EXERCISE INSTRUCTIONS: From the material below, return every line that includes "JSON".
|---|
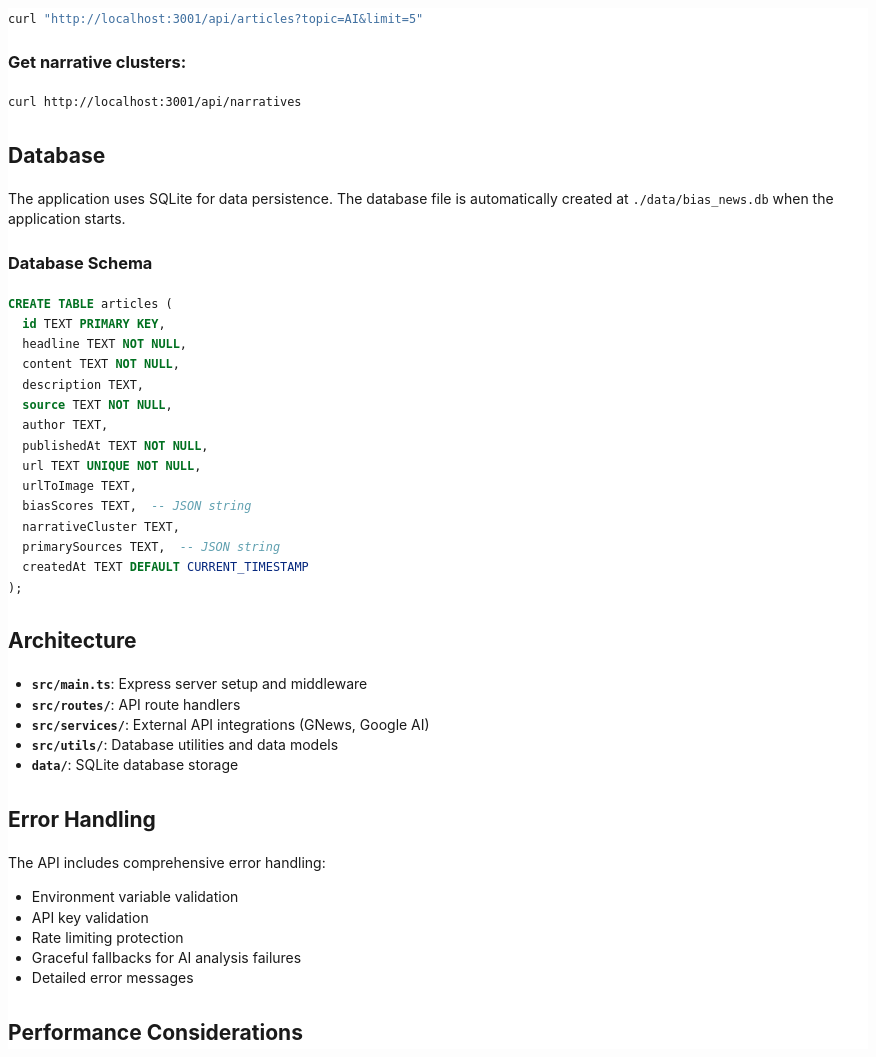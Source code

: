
 ```bash
curl "http://localhost:3001/api/articles?topic=AI&limit=5"
```

### Get narrative clusters:

```bash
curl http://localhost:3001/api/narratives
```

## Database

The application uses SQLite for data persistence. The database file is automatically created at `./data/bias_news.db` when the application starts.

### Database Schema

```sql
CREATE TABLE articles (
  id TEXT PRIMARY KEY,
  headline TEXT NOT NULL,
  content TEXT NOT NULL,
  description TEXT,
  source TEXT NOT NULL,
  author TEXT,
  publishedAt TEXT NOT NULL,
  url TEXT UNIQUE NOT NULL,
  urlToImage TEXT,
  biasScores TEXT,  -- JSON string
  narrativeCluster TEXT,
  primarySources TEXT,  -- JSON string
  createdAt TEXT DEFAULT CURRENT_TIMESTAMP
);
```

## Architecture

- **`src/main.ts`**: Express server setup and middleware
- **`src/routes/`**: API route handlers
- **`src/services/`**: External API integrations (GNews, Google AI)
- **`src/utils/`**: Database utilities and data models
- **`data/`**: SQLite database storage

## Error Handling

The API includes comprehensive error handling:
- Environment variable validation
- API key validation
- Rate limiting protection
- Graceful fallbacks for AI analysis failures
- Detailed error messages

## Performance Considerations
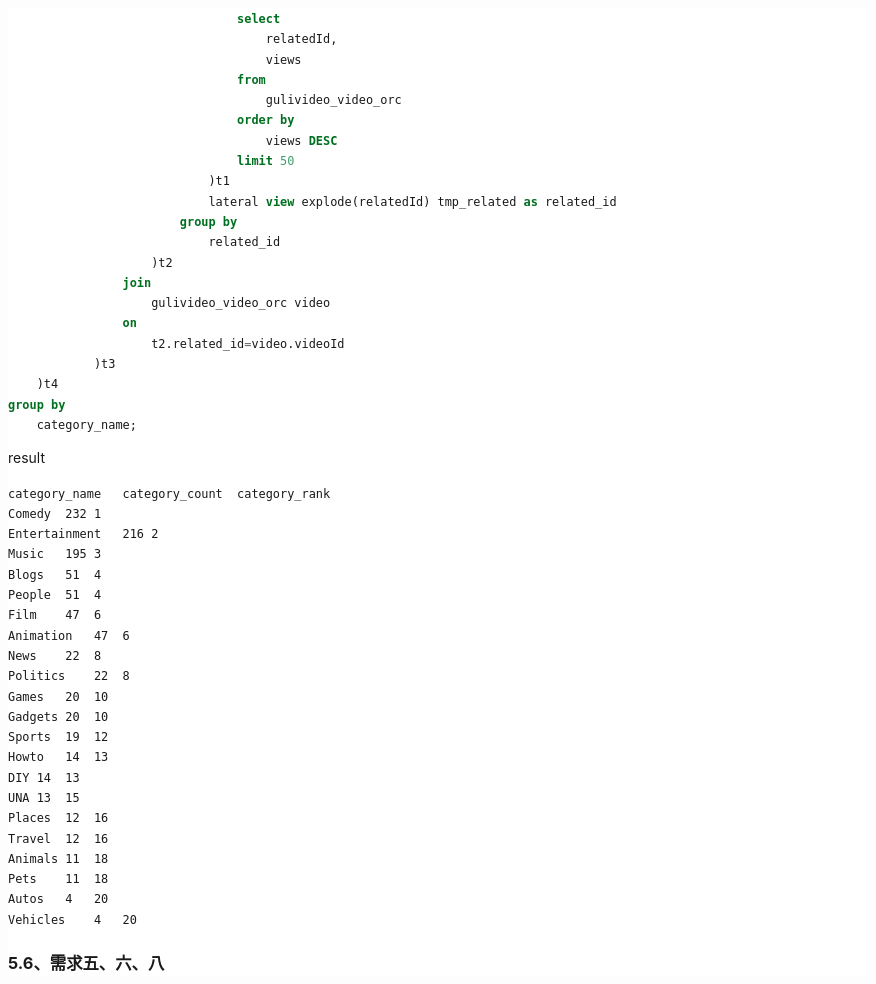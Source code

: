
 ```sql
                                select
                                    relatedId,
                                    views
                                from
                                    gulivideo_video_orc
                                order by
                                    views DESC
                                limit 50
                            )t1
                            lateral view explode(relatedId) tmp_related as related_id
                        group by
                            related_id
                    )t2
                join 
                    gulivideo_video_orc video
                on
                    t2.related_id=video.videoId
            )t3
    )t4
group by
    category_name;
```

result

```
category_name	category_count	category_rank
Comedy	232	1
Entertainment	216	2
Music	195	3
Blogs	51	4
People	51	4
Film	47	6
Animation	47	6
News	22	8
Politics	22	8
Games	20	10
Gadgets	20	10
Sports	19	12
Howto	14	13
DIY	14	13
UNA	13	15
Places	12	16
Travel	12	16
Animals	11	18
Pets	11	18
Autos	4	20
Vehicles	4	20
```



### 5.6、需求五、六、八
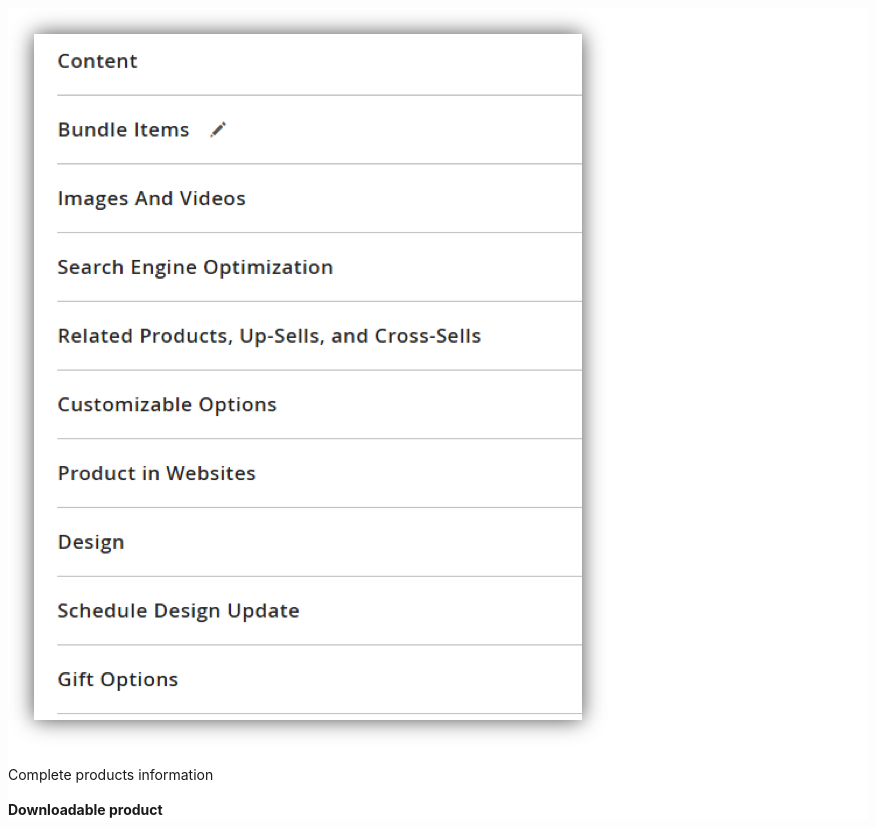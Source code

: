   ![Create A New Product](./image_starter_m2/image086.png?raw=true)
  
Complete products information

**Downloadable product**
|---|
RESULT BELOW:
  biasScores TEXT,  -- JSON string
  primarySources TEXT,  -- JSON string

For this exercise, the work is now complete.